WORK REQUEST | What is needed is an exact copy of the data that follows.
---- SUPPLIED MATERIAL
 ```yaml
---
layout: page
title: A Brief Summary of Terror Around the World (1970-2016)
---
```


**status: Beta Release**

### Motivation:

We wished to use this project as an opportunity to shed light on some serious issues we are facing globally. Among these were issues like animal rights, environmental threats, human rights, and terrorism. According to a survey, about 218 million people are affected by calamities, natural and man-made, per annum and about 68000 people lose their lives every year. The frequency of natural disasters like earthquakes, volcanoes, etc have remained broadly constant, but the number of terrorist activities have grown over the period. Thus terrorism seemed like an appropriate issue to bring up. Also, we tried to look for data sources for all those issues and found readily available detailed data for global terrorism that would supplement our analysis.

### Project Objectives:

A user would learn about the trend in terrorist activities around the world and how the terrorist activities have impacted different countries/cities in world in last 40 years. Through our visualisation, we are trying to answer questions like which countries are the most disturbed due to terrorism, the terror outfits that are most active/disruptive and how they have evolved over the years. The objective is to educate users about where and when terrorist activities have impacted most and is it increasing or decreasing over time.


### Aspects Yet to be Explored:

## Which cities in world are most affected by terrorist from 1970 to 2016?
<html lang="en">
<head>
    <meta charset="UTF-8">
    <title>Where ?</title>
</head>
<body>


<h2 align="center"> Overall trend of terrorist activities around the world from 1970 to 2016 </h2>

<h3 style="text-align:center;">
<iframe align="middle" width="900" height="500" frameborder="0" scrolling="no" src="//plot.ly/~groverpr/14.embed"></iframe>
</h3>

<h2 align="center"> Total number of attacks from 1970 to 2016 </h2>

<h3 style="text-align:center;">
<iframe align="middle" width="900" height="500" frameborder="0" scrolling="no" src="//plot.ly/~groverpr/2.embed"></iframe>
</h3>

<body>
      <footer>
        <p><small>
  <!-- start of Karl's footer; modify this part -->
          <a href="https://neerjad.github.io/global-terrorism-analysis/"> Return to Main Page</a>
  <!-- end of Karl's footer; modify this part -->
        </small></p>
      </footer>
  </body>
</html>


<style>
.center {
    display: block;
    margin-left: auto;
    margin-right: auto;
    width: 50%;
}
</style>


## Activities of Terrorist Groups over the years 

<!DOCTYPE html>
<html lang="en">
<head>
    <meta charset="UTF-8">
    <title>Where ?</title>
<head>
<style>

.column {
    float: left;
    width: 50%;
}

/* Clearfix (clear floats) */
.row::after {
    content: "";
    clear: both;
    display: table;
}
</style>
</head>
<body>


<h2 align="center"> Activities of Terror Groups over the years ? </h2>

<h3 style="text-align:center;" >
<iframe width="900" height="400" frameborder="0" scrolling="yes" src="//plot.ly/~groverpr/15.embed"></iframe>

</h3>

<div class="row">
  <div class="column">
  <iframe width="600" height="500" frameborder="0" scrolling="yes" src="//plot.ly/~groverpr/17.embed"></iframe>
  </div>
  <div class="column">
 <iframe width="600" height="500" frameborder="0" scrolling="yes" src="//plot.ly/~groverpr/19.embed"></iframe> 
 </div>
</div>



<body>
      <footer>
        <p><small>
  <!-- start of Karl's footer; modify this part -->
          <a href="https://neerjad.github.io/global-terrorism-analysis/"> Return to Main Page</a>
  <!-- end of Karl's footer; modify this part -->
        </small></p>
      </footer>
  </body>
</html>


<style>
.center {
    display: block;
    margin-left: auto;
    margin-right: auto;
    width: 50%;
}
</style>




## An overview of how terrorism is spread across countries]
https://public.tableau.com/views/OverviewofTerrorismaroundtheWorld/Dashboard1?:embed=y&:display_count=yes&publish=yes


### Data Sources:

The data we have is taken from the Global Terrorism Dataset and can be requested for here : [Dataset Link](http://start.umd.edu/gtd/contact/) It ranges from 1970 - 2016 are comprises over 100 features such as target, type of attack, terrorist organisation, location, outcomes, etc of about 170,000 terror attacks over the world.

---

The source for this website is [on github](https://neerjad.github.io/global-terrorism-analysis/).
--------
THE COMPLETED TASK |
 ```yaml
---
layout: page
title: A Brief Summary of Terror Around the World (1970-2016)
---
```


**status: Beta Release**

### Motivation:

We wished to use this project as an opportunity to shed light on some serious issues we are facing globally. Among these were issues like animal rights, environmental threats, human rights, and terrorism. According to a survey, about 218 million people are affected by calamities, natural and man-made, per annum and about 68000 people lose their lives every year. The frequency of natural disasters like earthquakes, volcanoes, etc have remained broadly constant, but the number of terrorist activities have grown over the period. Thus terrorism seemed like an appropriate issue to bring up. Also, we tried to look for data sources for all those issues and found readily available detailed data for global terrorism that would supplement our analysis.

### Project Objectives:

A user would learn about the trend in terrorist activities around the world and how the terrorist activities have impacted different countries/cities in world in last 40 years. Through our visualisation, we are trying to answer questions like which countries are the most disturbed due to terrorism, the terror outfits that are most active/disruptive and how they have evolved over the years. The objective is to educate users about where and when terrorist activities have impacted most and is it increasing or decreasing over time.


### Aspects Yet to be Explored:

## Which cities in world are most affected by terrorist from 1970 to 2016?
<html lang="en">
<head>
    <meta charset="UTF-8">
    <title>Where ?</title>
</head>
<body>


<h2 align="center"> Overall trend of terrorist activities around the world from 1970 to 2016 </h2>

<h3 style="text-align:center;">
<iframe align="middle" width="900" height="500" frameborder="0" scrolling="no" src="//plot.ly/~groverpr/14.embed"></iframe>
</h3>

<h2 align="center"> Total number of attacks from 1970 to 2016 </h2>

<h3 style="text-align:center;">
<iframe align="middle" width="900" height="500" frameborder="0" scrolling="no" src="//plot.ly/~groverpr/2.embed"></iframe>
</h3>

<body>
      <footer>
        <p><small>
  <!-- start of Karl's footer; modify this part -->
          <a href="https://neerjad.github.io/global-terrorism-analysis/"> Return to Main Page</a>
  <!-- end of Karl's footer; modify this part -->
        </small></p>
      </footer>
  </body>
</html>


<style>
.center {
    display: block;
    margin-left: auto;
    margin-right: auto;
    width: 50%;
}
</style>


## Activities of Terrorist Groups over the years 

<!DOCTYPE html>
<html lang="en">
<head>
    <meta charset="UTF-8">
    <title>Where ?</title>
<head>
<style>

.column {
    float: left;
    width: 50%;
}

/* Clearfix (clear floats) */
.row::after {
    content: "";
    clear: both;
    display: table;
}
</style>
</head>
<body>


<h2 align="center"> Activities of Terror Groups over the years ? </h2>

<h3 style="text-align:center;" >
<iframe width="900" height="400" frameborder="0" scrolling="yes" src="//plot.ly/~groverpr/15.embed"></iframe>

</h3>

<div class="row">
  <div class="column">
  <iframe width="600" height="500" frameborder="0" scrolling="yes" src="//plot.ly/~groverpr/17.embed"></iframe>
  </div>
  <div class="column">
 <iframe width="600" height="500" frameborder="0" scrolling="yes" src="//plot.ly/~groverpr/19.embed"></iframe> 
 </div>
</div>



<body>
      <footer>
        <p><small>
  <!-- start of Karl's footer; modify this part -->
          <a href="https://neerjad.github.io/global-terrorism-analysis/"> Return to Main Page</a>
  <!-- end of Karl's footer; modify this part -->
        </small></p>
      </footer>
  </body>
</html>


<style>
.center {
    display: block;
    margin-left: auto;
    margin-right: auto;
    width: 50%;
}
</style>




## An overview of how terrorism is spread across countries]
https://public.tableau.com/views/OverviewofTerrorismaroundtheWorld/Dashboard1?:embed=y&:display_count=yes&publish=yes


### Data Sources:

The data we have is taken from the Global Terrorism Dataset and can be requested for here : [Dataset Link](http://start.umd.edu/gtd/contact/) It ranges from 1970 - 2016 are comprises over 100 features such as target, type of attack, terrorist organisation, location, outcomes, etc of about 170,000 terror attacks over the world.

---

The source for this website is [on github](https://neerjad.github.io/global-terrorism-analysis/).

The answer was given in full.